For any real number $x$ , the least value of $4cosx-3sinx+5$ is ?

Answer 1

Given that:

$4cosx-3sinx+5$

for which we need to find the least value for any real number $x$ .

So we can proceed by using Pythagoras identity for cosine i.e.

$cos²(x) + sin²(x) = 1$

Now, let's find the angle whose cosine is 4/5 and sine is 3/5. Let θ be that angle:

$cos(θ) = 4/5$ , $sin(θ) = 3/5$

Using the Pythagorean identity:

$cos²(θ) + sin²(θ) = 1$

$(4/5)² + (3/5)² = 1$

$16/25 + 9/25 = 1$

$25/25 = 1$

Now, we have θ such that $cos(θ) = 4/5$ and $sin(θ) = 3/5$ .

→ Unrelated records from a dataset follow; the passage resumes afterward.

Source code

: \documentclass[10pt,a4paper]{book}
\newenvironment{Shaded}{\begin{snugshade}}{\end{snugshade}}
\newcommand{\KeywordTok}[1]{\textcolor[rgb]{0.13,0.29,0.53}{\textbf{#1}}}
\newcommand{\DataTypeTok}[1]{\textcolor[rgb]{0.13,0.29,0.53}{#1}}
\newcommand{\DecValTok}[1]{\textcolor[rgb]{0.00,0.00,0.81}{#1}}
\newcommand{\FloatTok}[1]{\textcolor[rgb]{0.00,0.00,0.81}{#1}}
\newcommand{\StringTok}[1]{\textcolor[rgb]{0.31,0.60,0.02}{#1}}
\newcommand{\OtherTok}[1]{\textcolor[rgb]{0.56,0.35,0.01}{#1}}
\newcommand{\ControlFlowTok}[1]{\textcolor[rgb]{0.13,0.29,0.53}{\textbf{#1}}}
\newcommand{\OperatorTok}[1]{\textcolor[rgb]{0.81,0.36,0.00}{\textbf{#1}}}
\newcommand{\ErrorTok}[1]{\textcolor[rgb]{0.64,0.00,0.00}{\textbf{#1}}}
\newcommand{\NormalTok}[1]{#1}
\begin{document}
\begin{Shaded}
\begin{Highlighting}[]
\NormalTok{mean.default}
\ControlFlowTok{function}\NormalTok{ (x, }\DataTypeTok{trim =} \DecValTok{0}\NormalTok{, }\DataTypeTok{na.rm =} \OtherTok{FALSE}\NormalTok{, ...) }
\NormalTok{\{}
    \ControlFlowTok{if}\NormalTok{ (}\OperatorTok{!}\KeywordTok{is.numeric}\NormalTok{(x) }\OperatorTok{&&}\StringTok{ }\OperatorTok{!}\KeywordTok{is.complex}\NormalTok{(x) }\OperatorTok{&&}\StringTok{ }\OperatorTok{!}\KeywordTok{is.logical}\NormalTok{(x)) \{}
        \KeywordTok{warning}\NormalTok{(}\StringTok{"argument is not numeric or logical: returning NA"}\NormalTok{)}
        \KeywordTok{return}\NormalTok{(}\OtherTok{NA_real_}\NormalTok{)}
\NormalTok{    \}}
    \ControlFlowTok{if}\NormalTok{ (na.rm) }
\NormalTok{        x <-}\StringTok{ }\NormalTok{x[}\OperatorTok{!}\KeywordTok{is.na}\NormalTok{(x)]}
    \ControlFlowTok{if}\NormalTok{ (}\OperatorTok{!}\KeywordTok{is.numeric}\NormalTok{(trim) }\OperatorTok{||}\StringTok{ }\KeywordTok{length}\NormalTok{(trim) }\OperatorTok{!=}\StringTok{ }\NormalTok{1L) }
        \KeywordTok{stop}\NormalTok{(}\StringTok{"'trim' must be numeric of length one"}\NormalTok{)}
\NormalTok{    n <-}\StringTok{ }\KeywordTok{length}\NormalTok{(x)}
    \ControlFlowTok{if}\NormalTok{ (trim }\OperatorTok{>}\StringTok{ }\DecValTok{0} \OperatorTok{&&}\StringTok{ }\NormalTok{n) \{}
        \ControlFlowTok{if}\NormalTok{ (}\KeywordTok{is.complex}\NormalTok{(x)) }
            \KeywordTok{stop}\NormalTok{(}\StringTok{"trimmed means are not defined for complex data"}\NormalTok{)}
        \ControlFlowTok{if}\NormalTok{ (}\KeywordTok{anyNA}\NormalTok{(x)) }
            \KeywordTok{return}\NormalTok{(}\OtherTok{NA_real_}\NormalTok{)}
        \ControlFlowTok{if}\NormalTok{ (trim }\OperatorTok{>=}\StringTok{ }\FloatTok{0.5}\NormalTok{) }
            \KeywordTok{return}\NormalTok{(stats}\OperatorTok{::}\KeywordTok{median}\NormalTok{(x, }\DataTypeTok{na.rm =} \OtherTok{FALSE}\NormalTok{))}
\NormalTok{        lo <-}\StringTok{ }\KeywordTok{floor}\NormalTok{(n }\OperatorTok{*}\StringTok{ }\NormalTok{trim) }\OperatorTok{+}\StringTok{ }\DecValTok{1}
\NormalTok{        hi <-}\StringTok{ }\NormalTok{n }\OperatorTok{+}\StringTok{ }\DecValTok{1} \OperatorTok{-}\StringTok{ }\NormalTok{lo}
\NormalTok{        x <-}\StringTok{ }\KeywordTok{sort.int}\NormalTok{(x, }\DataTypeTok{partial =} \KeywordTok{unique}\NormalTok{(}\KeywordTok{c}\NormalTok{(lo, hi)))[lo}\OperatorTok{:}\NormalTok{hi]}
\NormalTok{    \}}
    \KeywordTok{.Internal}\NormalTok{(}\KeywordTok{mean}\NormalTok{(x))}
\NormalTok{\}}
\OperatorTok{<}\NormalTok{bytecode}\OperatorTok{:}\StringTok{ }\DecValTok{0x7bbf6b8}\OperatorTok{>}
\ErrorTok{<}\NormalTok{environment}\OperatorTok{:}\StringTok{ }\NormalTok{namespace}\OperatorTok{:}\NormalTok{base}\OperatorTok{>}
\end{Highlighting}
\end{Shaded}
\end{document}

So, $4cos(x) - 3sin(x)$ can be rewritten as:

$4cos(x) - 3sin(x) = 4cos(θ) - 3sin(θ)$

Using the angle sum identity for cosine:

$4cos(θ) - 3sin(θ) = 5cos(θ + α)$

where α is the angle such that :

$cos(α) = 3/5$ and $sin(α) = 4/5$

By again using Pythagorean identity we can write:

$cos²(α) + sin²(α) = 1$

$(3/5)² + (4/5)² = 1$

$9/25 + 16/25 = 1$

$25/25 = 1$

So, we have α such that $cos(α) = 3/5$ and $sin(α) = 4/5$ .

Now, $4cos(x) - 3sin(x) = 5cos(θ + α)$

The least value of $5cos(θ + α)$ is $-5$ , at $cos(θ + α) = -1$ .

Therefore, the least value of $4cos(x) - 3sin(x) + 5$ is:

$4cos(x) - 3sin(x) + 5 = 5cos(θ + α) + 5 = -5 + 5 = 0$

So, the least value of the expression is $0$ (_Ans.)